Power suppression from disparate mass scales in effective scalar field theories of inflation and quintessence
Mar Bastero-Gil, Arjun Berera, and Brendan M. Jackson

TL;DR
This paper demonstrates that large mass disparities in scalar field theories of inflation and quintessence lead to power suppression of quantum corrections from massive fields, affecting model building and the role of these fields in cosmology.
Contribution
It develops a quantitative framework using the decoupling theorem to analyze suppression effects in scalar potentials with large mass disparities, applicable to inflation and dark energy models.
Findings
Quantum corrections from massive fields are suppressed by power laws.
Decoupling allows for larger couplings without destabilizing potentials.

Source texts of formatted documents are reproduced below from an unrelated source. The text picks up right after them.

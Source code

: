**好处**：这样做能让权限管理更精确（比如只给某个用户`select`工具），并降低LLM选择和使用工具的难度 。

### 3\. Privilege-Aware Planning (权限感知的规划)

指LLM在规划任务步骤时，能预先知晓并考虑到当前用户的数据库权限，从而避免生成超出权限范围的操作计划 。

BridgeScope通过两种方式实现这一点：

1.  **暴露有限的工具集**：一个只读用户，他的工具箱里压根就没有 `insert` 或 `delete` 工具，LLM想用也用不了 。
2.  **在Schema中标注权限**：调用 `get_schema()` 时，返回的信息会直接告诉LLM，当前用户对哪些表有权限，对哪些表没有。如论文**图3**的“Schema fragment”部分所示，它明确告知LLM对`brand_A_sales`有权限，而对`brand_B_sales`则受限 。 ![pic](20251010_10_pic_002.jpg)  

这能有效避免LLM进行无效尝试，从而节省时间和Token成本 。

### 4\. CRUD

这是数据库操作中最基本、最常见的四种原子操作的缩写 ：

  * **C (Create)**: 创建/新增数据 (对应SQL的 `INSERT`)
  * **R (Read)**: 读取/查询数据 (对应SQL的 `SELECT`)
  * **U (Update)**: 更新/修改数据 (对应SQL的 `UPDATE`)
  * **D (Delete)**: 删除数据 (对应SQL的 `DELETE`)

Implications for the role of quintessence and inflaton fields in particle physics and cosmology.
Abstract
A scalar potential coupled to other fields of large disparate masses will exhibit power suppression of the quantum loop corrections from these massive fields. Quintessence fields in the dark energy regime and inflaton fields during inflation often have a very large background field value. Thus any other field with its mass dependent on the quintessence/inflaton background field value through a moderate coupling will become very massive during the dark energy/inflation phase and its quantum corrections to the scalar effective potential will be suppressed. This concept is developed in this paper using the decoupling theorem. The problem then reduces to a quantitative question of the size of suppression effects within the parameter space of coupling constants, scalar field background value and renormalization scale. Some numerical examples are presented both for inflation and quintessence,…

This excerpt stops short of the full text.